[Collected data]
>>>
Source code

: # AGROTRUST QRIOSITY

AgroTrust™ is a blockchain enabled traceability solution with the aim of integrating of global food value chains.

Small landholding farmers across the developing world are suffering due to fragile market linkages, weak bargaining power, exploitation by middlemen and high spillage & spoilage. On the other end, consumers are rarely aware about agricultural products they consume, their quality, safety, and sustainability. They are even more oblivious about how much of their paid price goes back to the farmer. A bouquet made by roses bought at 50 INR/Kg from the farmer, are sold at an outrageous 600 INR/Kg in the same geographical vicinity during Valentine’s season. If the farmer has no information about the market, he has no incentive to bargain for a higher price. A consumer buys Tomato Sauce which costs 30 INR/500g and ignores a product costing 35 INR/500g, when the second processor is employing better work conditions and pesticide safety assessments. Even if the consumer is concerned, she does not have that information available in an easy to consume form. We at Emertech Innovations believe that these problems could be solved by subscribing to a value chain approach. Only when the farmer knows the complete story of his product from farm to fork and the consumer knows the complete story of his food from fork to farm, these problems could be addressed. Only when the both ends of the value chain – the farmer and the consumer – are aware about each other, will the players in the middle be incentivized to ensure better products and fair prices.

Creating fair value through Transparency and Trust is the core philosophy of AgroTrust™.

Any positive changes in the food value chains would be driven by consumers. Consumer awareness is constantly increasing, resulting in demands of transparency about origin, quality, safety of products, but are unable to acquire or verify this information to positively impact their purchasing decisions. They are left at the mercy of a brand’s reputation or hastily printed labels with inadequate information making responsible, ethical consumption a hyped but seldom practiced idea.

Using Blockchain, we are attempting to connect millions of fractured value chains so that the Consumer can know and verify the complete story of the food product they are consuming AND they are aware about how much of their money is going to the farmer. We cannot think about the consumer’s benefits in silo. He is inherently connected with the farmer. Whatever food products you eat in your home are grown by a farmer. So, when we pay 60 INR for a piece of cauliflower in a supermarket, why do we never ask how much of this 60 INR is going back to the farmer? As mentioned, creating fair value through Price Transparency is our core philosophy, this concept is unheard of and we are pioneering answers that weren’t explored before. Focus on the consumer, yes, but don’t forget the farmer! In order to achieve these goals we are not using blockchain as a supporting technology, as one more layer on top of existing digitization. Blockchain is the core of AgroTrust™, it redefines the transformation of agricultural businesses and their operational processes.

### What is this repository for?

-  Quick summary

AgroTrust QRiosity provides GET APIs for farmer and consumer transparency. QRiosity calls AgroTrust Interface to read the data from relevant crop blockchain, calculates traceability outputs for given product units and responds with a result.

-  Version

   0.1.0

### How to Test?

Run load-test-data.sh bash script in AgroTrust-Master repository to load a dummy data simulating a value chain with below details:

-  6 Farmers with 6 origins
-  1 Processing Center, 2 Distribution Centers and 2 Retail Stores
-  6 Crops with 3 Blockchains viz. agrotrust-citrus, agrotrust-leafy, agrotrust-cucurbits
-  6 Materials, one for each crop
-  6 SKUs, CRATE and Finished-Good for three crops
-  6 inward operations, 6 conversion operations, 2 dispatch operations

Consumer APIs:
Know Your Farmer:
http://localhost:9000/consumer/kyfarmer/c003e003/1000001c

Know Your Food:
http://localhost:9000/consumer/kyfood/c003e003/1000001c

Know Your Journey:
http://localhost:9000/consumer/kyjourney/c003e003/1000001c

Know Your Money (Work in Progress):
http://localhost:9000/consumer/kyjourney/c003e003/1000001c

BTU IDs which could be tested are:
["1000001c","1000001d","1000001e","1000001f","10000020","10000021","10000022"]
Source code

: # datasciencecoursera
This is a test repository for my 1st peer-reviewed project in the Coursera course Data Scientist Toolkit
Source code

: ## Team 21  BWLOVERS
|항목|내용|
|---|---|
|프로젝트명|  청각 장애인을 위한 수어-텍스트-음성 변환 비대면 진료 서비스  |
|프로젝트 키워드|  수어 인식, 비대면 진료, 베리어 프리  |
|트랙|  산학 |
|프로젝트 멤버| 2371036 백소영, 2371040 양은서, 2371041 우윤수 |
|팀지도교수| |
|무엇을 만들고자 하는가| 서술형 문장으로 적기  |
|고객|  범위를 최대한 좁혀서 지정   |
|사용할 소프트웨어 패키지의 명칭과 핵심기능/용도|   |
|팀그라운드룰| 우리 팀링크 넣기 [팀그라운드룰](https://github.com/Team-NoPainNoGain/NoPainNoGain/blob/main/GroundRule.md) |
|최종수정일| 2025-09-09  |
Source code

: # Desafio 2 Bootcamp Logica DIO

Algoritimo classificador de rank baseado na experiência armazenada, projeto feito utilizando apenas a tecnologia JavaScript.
<<<
# PROBLEM STATEMENT
Repeat every line of the data verbatim.

# TASK SOLUTION
Source code

: # AGROTRUST QRIOSITY

AgroTrust™ is a blockchain enabled traceability solution with the aim of integrating of global food value chains.

Small landholding farmers across the developing world are suffering due to fragile market linkages, weak bargaining power, exploitation by middlemen and high spillage & spoilage. On the other end, consumers are rarely aware about agricultural products they consume, their quality, safety, and sustainability. They are even more oblivious about how much of their paid price goes back to the farmer. A bouquet made by roses bought at 50 INR/Kg from the farmer, are sold at an outrageous 600 INR/Kg in the same geographical vicinity during Valentine’s season. If the farmer has no information about the market, he has no incentive to bargain for a higher price. A consumer buys Tomato Sauce which costs 30 INR/500g and ignores a product costing 35 INR/500g, when the second processor is employing better work conditions and pesticide safety assessments. Even if the consumer is concerned, she does not have that information available in an easy to consume form. We at Emertech Innovations believe that these problems could be solved by subscribing to a value chain approach. Only when the farmer knows the complete story of his product from farm to fork and the consumer knows the complete story of his food from fork to farm, these problems could be addressed. Only when the both ends of the value chain – the farmer and the consumer – are aware about each other, will the players in the middle be incentivized to ensure better products and fair prices.

Creating fair value through Transparency and Trust is the core philosophy of AgroTrust™.

Any positive changes in the food value chains would be driven by consumers. Consumer awareness is constantly increasing, resulting in demands of transparency about origin, quality, safety of products, but are unable to acquire or verify this information to positively impact their purchasing decisions. They are left at the mercy of a brand’s reputation or hastily printed labels with inadequate information making responsible, ethical consumption a hyped but seldom practiced idea.

Using Blockchain, we are attempting to connect millions of fractured value chains so that the Consumer can know and verify the complete story of the food product they are consuming AND they are aware about how much of their money is going to the farmer. We cannot think about the consumer’s benefits in silo. He is inherently connected with the farmer. Whatever food products you eat in your home are grown by a farmer. So, when we pay 60 INR for a piece of cauliflower in a supermarket, why do we never ask how much of this 60 INR is going back to the farmer? As mentioned, creating fair value through Price Transparency is our core philosophy, this concept is unheard of and we are pioneering answers that weren’t explored before. Focus on the consumer, yes, but don’t forget the farmer! In order to achieve these goals we are not using blockchain as a supporting technology, as one more layer on top of existing digitization. Blockchain is the core of AgroTrust™, it redefines the transformation of agricultural businesses and their operational processes.

### What is this repository for?

-  Quick summary

AgroTrust QRiosity provides GET APIs for farmer and consumer transparency. QRiosity calls AgroTrust Interface to read the data from relevant crop blockchain, calculates traceability outputs for given product units and responds with a result.

-  Version

   0.1.0

### How to Test?

Run load-test-data.sh bash script in AgroTrust-Master repository to load a dummy data simulating a value chain with below details:

-  6 Farmers with 6 origins
-  1 Processing Center, 2 Distribution Centers and 2 Retail Stores
-  6 Crops with 3 Blockchains viz. agrotrust-citrus, agrotrust-leafy, agrotrust-cucurbits
-  6 Materials, one for each crop
-  6 SKUs, CRATE and Finished-Good for three crops
-  6 inward operations, 6 conversion operations, 2 dispatch operations

Consumer APIs:
Know Your Farmer:
http://localhost:9000/consumer/kyfarmer/c003e003/1000001c

Know Your Food:
http://localhost:9000/consumer/kyfood/c003e003/1000001c

Know Your Journey:
http://localhost:9000/consumer/kyjourney/c003e003/1000001c

Know Your Money (Work in Progress):
http://localhost:9000/consumer/kyjourney/c003e003/1000001c

BTU IDs which could be tested are:
["1000001c","1000001d","1000001e","1000001f","10000020","10000021","10000022"]
Source code

: # datasciencecoursera
This is a test repository for my 1st peer-reviewed project in the Coursera course Data Scientist Toolkit
Source code

: ## Team 21  BWLOVERS
|항목|내용|
|---|---|
|프로젝트명|  청각 장애인을 위한 수어-텍스트-음성 변환 비대면 진료 서비스  |
|프로젝트 키워드|  수어 인식, 비대면 진료, 베리어 프리  |
|트랙|  산학 |
|프로젝트 멤버| 2371036 백소영, 2371040 양은서, 2371041 우윤수 |
|팀지도교수| |
|무엇을 만들고자 하는가| 서술형 문장으로 적기  |
|고객|  범위를 최대한 좁혀서 지정   |
|사용할 소프트웨어 패키지의 명칭과 핵심기능/용도|   |
|팀그라운드룰| 우리 팀링크 넣기 [팀그라운드룰](https://github.com/Team-NoPainNoGain/NoPainNoGain/blob/main/GroundRule.md) |
|최종수정일| 2025-09-09  |
Source code

: # Desafio 2 Bootcamp Logica DIO

Algoritimo classificador de rank baseado na experiência armazenada, projeto feito utilizando apenas a tecnologia JavaScript.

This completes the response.